I have a large number of objects that have unrelated properties such as

• color=yellow
• material=stone
• is_important=true
• etc.

The properties are basically random, whatever the users thought would be nice to have. There's no practical way to coerce these properties into something that has a semblance of euclidean distance.

I think that there's conceptually no point in thinking about clustering objects by such properties if some kind of a distance metric isn't present (is this correct?) but I'm hoping something exists that could produce outputs like

"90% of objects with color=yellow also have material=plastic and is_important=false"

Is there something out there that does such analysis, other than brute forcing through the data set?

Answer 1

If the features are really independent with each other with no underlying structure, then a clustering algorithm will just segment our sample space arbitrarily. Unsurprisingly, that won't be very informative, as there will be no underlying structure to be discovered. The clustering algorithm might even appear "stable" for a given choice of hyperparameters, despite the absence of a meaningful grouping.
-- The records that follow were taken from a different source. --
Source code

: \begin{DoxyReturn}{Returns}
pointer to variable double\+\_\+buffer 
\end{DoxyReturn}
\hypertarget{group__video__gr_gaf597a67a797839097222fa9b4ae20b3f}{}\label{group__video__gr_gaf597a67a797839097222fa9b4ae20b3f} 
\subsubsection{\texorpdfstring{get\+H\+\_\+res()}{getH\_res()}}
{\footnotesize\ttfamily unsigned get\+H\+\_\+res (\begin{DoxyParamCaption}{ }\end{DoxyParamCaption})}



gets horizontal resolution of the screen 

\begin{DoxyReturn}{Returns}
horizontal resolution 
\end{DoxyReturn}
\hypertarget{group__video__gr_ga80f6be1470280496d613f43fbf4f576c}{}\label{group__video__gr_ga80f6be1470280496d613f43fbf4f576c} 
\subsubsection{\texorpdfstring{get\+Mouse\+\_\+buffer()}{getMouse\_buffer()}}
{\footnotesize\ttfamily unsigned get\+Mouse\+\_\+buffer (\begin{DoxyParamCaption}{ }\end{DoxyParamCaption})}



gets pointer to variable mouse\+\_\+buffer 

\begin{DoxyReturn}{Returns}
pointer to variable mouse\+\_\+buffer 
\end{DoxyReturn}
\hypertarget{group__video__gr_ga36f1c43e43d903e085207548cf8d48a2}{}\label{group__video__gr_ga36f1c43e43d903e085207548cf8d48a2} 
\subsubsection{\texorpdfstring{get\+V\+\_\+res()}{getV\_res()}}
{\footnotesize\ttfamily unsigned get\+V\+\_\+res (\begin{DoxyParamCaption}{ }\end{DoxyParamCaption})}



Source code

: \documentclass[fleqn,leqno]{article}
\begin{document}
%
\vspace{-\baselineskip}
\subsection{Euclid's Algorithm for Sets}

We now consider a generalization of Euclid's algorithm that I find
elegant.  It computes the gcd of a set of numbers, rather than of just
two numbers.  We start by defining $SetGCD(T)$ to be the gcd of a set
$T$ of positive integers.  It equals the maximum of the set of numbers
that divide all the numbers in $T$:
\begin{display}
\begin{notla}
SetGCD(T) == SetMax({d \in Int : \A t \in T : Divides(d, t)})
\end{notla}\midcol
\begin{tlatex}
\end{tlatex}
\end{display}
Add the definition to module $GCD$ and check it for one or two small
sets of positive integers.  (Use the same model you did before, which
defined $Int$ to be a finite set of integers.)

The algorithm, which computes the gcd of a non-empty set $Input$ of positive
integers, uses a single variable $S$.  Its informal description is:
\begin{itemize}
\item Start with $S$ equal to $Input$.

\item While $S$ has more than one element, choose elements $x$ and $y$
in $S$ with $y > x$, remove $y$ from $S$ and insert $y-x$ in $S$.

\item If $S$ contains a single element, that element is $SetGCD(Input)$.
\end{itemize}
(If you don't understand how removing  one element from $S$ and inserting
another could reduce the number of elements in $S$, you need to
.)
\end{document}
That said, if we are dealing with binary variables (0/1s) then we could use something like logistic PCA where one minimises the Bernoulli deviance; the relevant reference for us was Dimensionality reduction for binary data through the projection of natural parameters by Landgraf & Lee (2020). Following that, we get the PC score and then cluster the scores. Logistic PCA is implemented in the R package logisticPCA if you want to try it yourself. Prior to that, Tipping's (1998) Probabilistic Visualisation of High-Dimensional Binary Data was an early attempt much closer to the now-classical view of a latent Gaussian model for PCA.

Finally, do note that aside the Bernoulli deviance advocate above, we can define multiple other meaningful similarity measurements between binary (or mixed-typed) entries. Some of the obvious one are the Cosine similarity and Jaccard similarity (or Gower's distance for mixed type data). All of which allow us to create a distance/dissimilarity matrix $D$ directly and use a clustering algorithm directly on $D$.

(Thank you to Nick Cox and Christian Henning for calling out shortcomings to my initial answer.)

Answer 2

A central issue to understand here is that generally there is no unique way to define a clustering from data. Different clustering methods are based on different implicit clustering concepts and will give you different things, for Euclidean data or other. None of these is per se right or wrong, and the data themselves are not going to tell us what the best clustering is without a user's decision regarding what kind of clusters are required. The starting point for this should be, from a pragmatic point of view, the question what the clustering is needed for and will be used for. As this is not specified in the question, it is hard to say whether there is "conceptually a point in clustering these data", as you as the user are the one who needs to specify the "point". For example, in a marketing context it can be useful to have different groups of similar consumers regarding their preferences, even if in fact the data may not strongly suggest such groups, i.e., there are no clear "gaps" separating them, and various different clusterings could have very similar quality.

One can construct such clusters for example in a distance-based manner, i.e., computing the simple matching distance (basically the percentage of agreements between any two observations) and then feed it into any distance-based clustering algorithm such as average linkage. A different approach is latent class mixtures, where clusters are defined by local independence., i.e., a distribution mixture is fitted, typically by an EM-algorithm, where the different features are assumed independent within each cluster (if your features are indeed independent in the whole data set, the BIC should tell you that everything belongs to the same cluster if you follow this approach). Whether these are any good for you will depend on your clustering aim.

I should say that in the case of distance-based clustering, both the choice of a distance measure and the choice of a clustering method given the distance will have an impact, and both choices are best made with reference to the clustering aim.

Looking at your later description what kind of statement you want, you may be more interested in MONA (coding all the possible outcomes as dummy variables), or association rule learning (which isn't actually clustering).